*What is required*: From the records below, set down exactly the lines starting with the line that contains "GitHub, Git Flow" and going on through the line that contains "Digital root is". Nothing else is wanted.

*Provided material*:
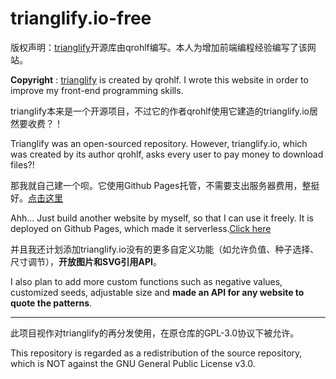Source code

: # trianglify.io-free
版权声明：[trianglify](https://github.com/qrohlf/trianglify)开源库由qrohlf编写。本人为增加前端编程经验编写了该网站。

**Copyright** : [trianglify](https://github.com/qrohlf/trianglify) is created by qrohlf. I wrote this website in order to improve my front-end programming skills.

trianglify本来是一个开源项目，不过它的作者qrohlf使用它建造的trianglify.io居然要收费？！

Trianglify was an open-sourced repository. However, trianglify.io, which was created by its author qrohlf, asks every user to pay money to download files?!

那我就自己建一个呗。它使用Github Pages托管，不需要支出服务器费用，整挺好。[点击这里](https://ljm12914.github.io/trianglify.io-free/)

Ahh... Just build another website by myself, so that I can use it freely. It is deployed on Github Pages, which made it serverless.[Click here](https://ljm12914.github.io/trianglify.io-free/)

并且我还计划添加trianglify.io没有的更多自定义功能（如允许负值、种子选择、尺寸调节），**开放图片和SVG引用API**。

I also plan to add more custom functions such as negative values, customized seeds, adjustable size and **made an API for any website to quote the patterns**.

---

此项目视作对trianglify的再分发使用，在原仓库的GPL-3.0协议下被允许。

This repository is regarded as a redistribution of the source repository, which is NOT against the GNU General Public License v3.0.
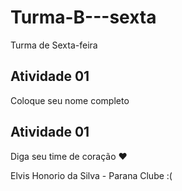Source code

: # Turma-B---sexta
Turma de Sexta-feira

## Atividade 01

Coloque seu nome completo

## Atividade 01 

Diga seu time de coração ❤

Elvis Honorio da Silva - Parana Clube :(

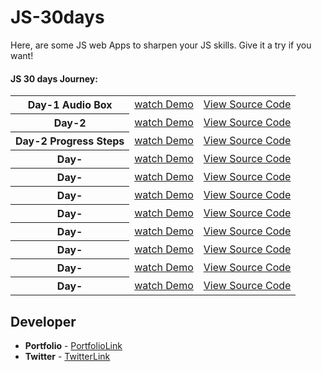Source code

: # JS-30days

Here, are some JS web Apps to sharpen your JS skills. Give it a try if you want!

####  JS 30 days Journey:

  <table>
    <tr>
      <th>Day-1 Audio Box</th>
      <td><a href="https://o15b38.csb.app/">watch Demo</a></td>
      <td><a href="https://codesandbox.io/s/day-1-audiobox-o15b38">View Source Code</a></td>
    </tr>
    <tr>
      <th>Day-2</th>
      <td><a href="https://453ui.csb.app/">watch Demo</a></td>
      <td><a href="https://codesandbox.io/s/day-2-progresssteps-0wtdh3">View Source Code</a></td>
    </tr>
    <tr>
      <th>Day-2 Progress Steps</th>
      <td><a href="">watch Demo</a></td>
      <td><a href="">View Source Code</a></td>
    </tr>
    <tr>
      <th>Day-</th>
      <td><a href="">watch Demo</a></td>
      <td><a href="">View Source Code</a></td>
    </tr>
    <tr>
      <th>Day-</th>
      <td><a href="">watch Demo</a></td>
      <td><a href="">View Source Code</a></td>
    </tr>
    <tr>
      <th>Day-</th>
      <td><a href="">watch Demo</a></td>
      <td><a href="">View Source Code</a></td>
    </tr>
    <tr>
      <th>Day-</th>
      <td><a href="">watch Demo</a></td>
      <td><a href="">View Source Code</a></td>
    </tr>
    <tr>
      <th>Day-</th>
      <td><a href="">watch Demo</a></td>
      <td><a href="">View Source Code</a></td>
    </tr>
    <tr>
      <th>Day-</th>
      <td><a href="">watch Demo</a></td>
      <td><a href="">View Source Code</a></td>
    </tr>
    <tr>
      <th>Day-</th>
      <td><a href="">watch Demo</a></td>
      <td><a href="">View Source Code</a></td>
    </tr>
    <tr>
      <th>Day-</th>
      <td><a href="">watch Demo</a></td>
      <td><a href="">View Source Code</a></td>
    </tr>

   </table>

## **Developer**

- **Portfolio** - [PortfolioLink](https://sabiya.netlify.app/)
- **Twitter** - [TwitterLink](https://twitter.com/nerd_fswd)
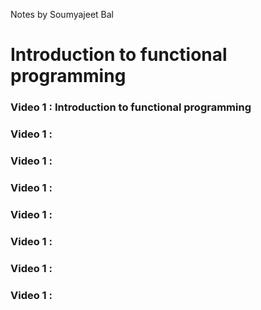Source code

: Notes by Soumyajeet Bal

# Introduction to functional programming
### Video 1 : Introduction to functional programming



### Video 1 :


### Video 1 :



### Video 1 :



### Video 1 :



### Video 1 :



### Video 1 :



### Video 1 :
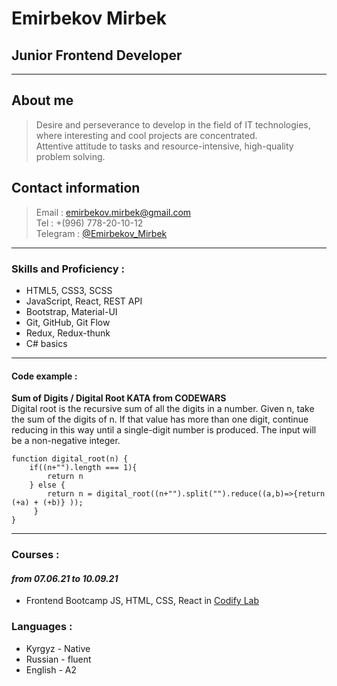 
# Emirbekov Mirbek #

## Junior Frontend Developer ##

--------------------------------------

## About me ##

> Desire and perseverance to develop in
>the field of IT technologies, where interesting and cool projects are concentrated.\
> Attentive attitude to tasks and resource-intensive, high-quality problem solving.

## Contact information ##

> Email : emirbekov.mirbek@gmail.com  \
> Tel : +(996) 778-20-10-12 \
> Telegram : [@Emirbekov_Mirbek](https://t.me/Emirbekov_Mirbek)
--------------------------------------

### Skills and Proficiency &#58; ###

* HTML5, CSS3, SCSS
* JavaScript, React, REST API
* Bootstrap, Material-UI
* Git, GitHub, Git Flow
* Redux, Redux-thunk
* C# basics

--------------------------------------

#### Code example &#58; ####

**Sum of Digits / Digital Root KATA from CODEWARS**\
Digital root is the recursive sum of all the digits in a number.
Given n, take the sum of the digits of n. If that value has more than one digit, continue reducing in this way until a single-digit number is produced. The input will be a non-negative integer.

    function digital_root(n) {
        if((n+"").length === 1){
            return n
        } else {
            return n = digital_root((n+"").split("").reduce((a,b)=>{return (+a) + (+b)} ));  
         }
    }

--------------------------------------

### Courses &#58; ###

#### *from 07.06.21 to 10.09.21* ####

* Frontend Bootcamp JS, HTML, CSS, React in [Codify Lab](https://www.codifylab.com/)

### Languages &#58; ###

* Kyrgyz - Native
* Russian - fluent
* English - A2
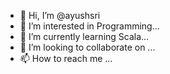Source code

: - 👋 Hi, I’m @ayushsri
- 👀 I’m interested in Programming...
- 🌱 I’m currently learning Scala...
- 💞️ I’m looking to collaborate on ...
- 📫 How to reach me ...

<!---
ayushsri/ayushsri is a ✨ special ✨ repository because its `README.md` (this file) appears on your GitHub profile.
You can click the Preview link to take a look at your changes.
--->

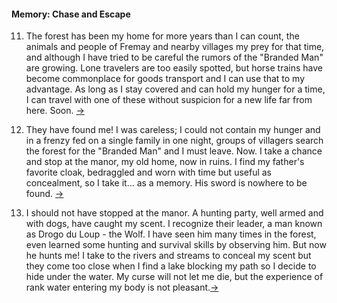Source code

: #### Memory: Chase and Escape

<!-- Prompt #20 -->
11. <span id="11"></span>The forest has been my home for more years than I can count, the animals and people of Fremay and nearby villages my prey for that time, and although I have tried to be careful the rumors of the "Branded Man" are growing. Lone travelers are too easily spotted, but horse trains have become commonplace for goods transport and I can use that to my advantage. As long as I stay covered and can hold my hunger for a time, I can travel with one of these without suspicion for a new life far from here. Soon. [&#8594;](#12 "Next Experience")

<!-- Prompt #18 -->
12. <span id="12"></span>They have found me! I was careless; I could not contain my hunger and in a frenzy fed on a single family in one night, groups of villagers search the forest for the "Branded Man" and I must leave. Now. I take a chance and stop at the manor, my old home, now in ruins. I find my father's favorite cloak, bedraggled and worn with time but useful as concealment, so I take it... as a memory. His sword is nowhere to be found. [&#8594;](#13 "Next Experience")

<!-- Prompt #18 -->
13. <span id="13"></span>I should not have stopped at the manor. A hunting party, well armed and with dogs, have caught my scent. I recognize their leader, a man known as Drogo du Loup - the Wolf. I have seen him many times in the forest, even learned some hunting and survival skills by observing him. But now he hunts me! I take to the rivers and streams to conceal my scent but they come too close when I find a lake blocking my path so I decide to hide under the water. My curse will not let me die, but the experience of rank water entering my body is not pleasant.[&#8594;](#14 "Next Experience")

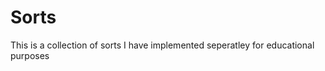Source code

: <h1>Sorts</h1>
<p>This is a collection of sorts I have implemented seperatley for educational purposes</p>
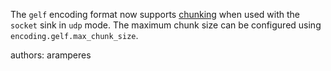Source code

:The `gelf` encoding format now supports [chunking](https://go2docs.graylog.org/current/getting_in_log_data/gelf.html#chunking) when used with the `socket` sink in `udp` mode. The maximum chunk size can be configured using `encoding.gelf.max_chunk_size`.

authors: aramperes
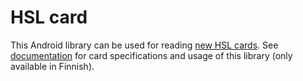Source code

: # HSL card

This Android library can be used for reading [new HSL cards](https://www.hsl.fi/en/changecard). See [documentation](./HSL%20Matkakortin%20kuvaus%20ja%20API%20kehitt%C3%A4jille%20v1.11.pdf) for card specifications and usage of this library (only available in Finnish).
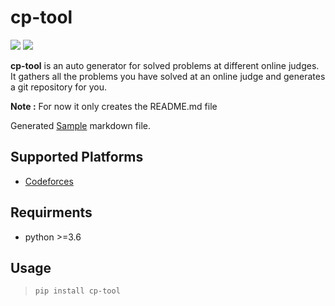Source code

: # cp-tool

![](https://img.shields.io/badge/version-1.0.1-blue) ![](https://img.shields.io/badge/license-GNU3-brightgreen)

**cp-tool** is an auto generator for solved problems at different online judges. It gathers all the problems you have solved at an online judge and generates a git repository for you.


**Note :** For now it only creates the README.md file

Generated [Sample](cp-tool/SAMPLE.md) markdown file.

## Supported Platforms

- [Codeforces](https://codeforces.com)

## Requirments

  - python >=3.6


## Usage

>     pip install cp-tool

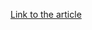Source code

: [Link to the article](https://www.forcepoint.com/sites/default/files/resources/files/forcepoint-security-labs-monsoon-analysis-report.pdf)
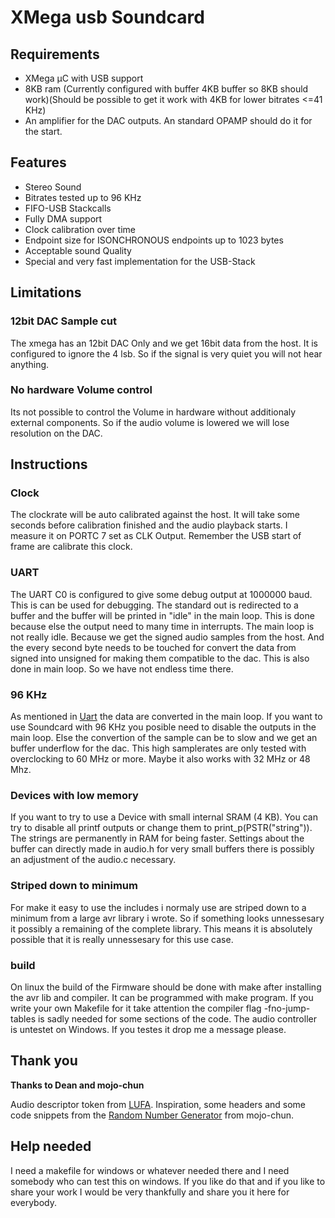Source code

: # XMega usb Soundcard

## Requirements
* XMega µC with USB support
* 8KB ram (Currently configured with buffer 4KB buffer so 8KB should work)(Should be possible to get it work with 4KB for lower bitrates <=41 KHz)
* An amplifier for the DAC outputs. An standard OPAMP should do it for the start.

## Features
* Stereo Sound
* Bitrates tested up to 96 KHz
* FIFO-USB Stackcalls
* Fully DMA support
* Clock calibration over time
* Endpoint size for ISONCHRONOUS endpoints up to 1023 bytes
* Acceptable sound Quality
* Special and very fast implementation for the USB-Stack

## Limitations

### 12bit DAC Sample cut
The xmega has an 12bit DAC Only and we get 16bit data from the host. It is configured to ignore the 4 lsb. So if the signal is very quiet you will not hear anything.

### No hardware Volume control
Its not possible to control the Volume in hardware without additionaly external components. So if the audio volume is lowered we will lose resolution on the DAC.

## Instructions
### Clock
The clockrate will be auto calibrated against the host. It will take some seconds before calibration finished and the audio playback starts. I measure it on PORTC 7 set as CLK Output. Remember the USB start of frame are calibrate this clock.

### UART
The UART C0 is configured to give some debug output at 1000000 baud. This is can be used for debugging. The standard out is redirected to a buffer and the buffer will be printed in "idle" in the main loop. This is done because else the output need to many time in interrupts. The main loop is not really idle. Because we get the signed audio samples from the host. And the every second byte needs to be touched for convert the data from signed into unsigned for making them compatible to the dac. This is also done in main loop. So we have not endless time there.

### 96 KHz
As mentioned in [Uart](#uart) the data are converted in the main loop. If you want to use Soundcard with 96 KHz you posible need to disable the outputs in the main loop. Else the convertion of the sample can be to slow and we get an buffer underflow for the dac. This high samplerates are only tested with overclocking to 60 MHz or more. Maybe it also works with 32 MHz or 48 Mhz.

### Devices with low memory
If you want to try to use a Device with small internal SRAM (4 KB). You can try to disable all printf outputs or change them to print_p(PSTR("string")). The strings are permanently in RAM for being faster. Settings about the buffer can directly made in audio.h for very small buffers there is possibly an adjustment of the audio.c necessary.

### Striped down to minimum
For make it easy to use the includes i normaly use are striped down to a minimum from a large avr library i wrote. So if something looks unnessesary it possibly a remaining of the complete library. This means it is absolutely possible that it is really unnessesary for this use case.

### build
On linux the build of the Firmware should be done with make after installing the avr lib and compiler. It can be programmed with make program. If you write your own Makefile for it take attention the compiler flag -fno-jump-tables is sadly needed for some sections of the code. The audio controller is untestet on Windows. If you testes it drop me a message please.

## Thank you
**Thanks to Dean and mojo-chun**

Audio descriptor token from [LUFA][LUFALink]. Inspiration, some headers and some code snippets from the [Random Number Generator][RNGLink] from mojo-chun.

[LUFALink]:http://www.fourwalledcubicle.com/LUFA.php
[RNGLink]:https://github.com/kuro68k/xrng

## Help needed
I need a makefile for windows or whatever needed there and I need somebody who can test this on windows. If you like do that and if you like to share your work I would be very thankfully and share you it here for everybody.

*Answer to this task*:
* Git, GitHub, Git Flow
* Redux, Redux-thunk
* C# basics

--------------------------------------

#### Code example &#58; ####

**Sum of Digits / Digital Root KATA from CODEWARS**\
Digital root is the recursive sum of all the digits in a number.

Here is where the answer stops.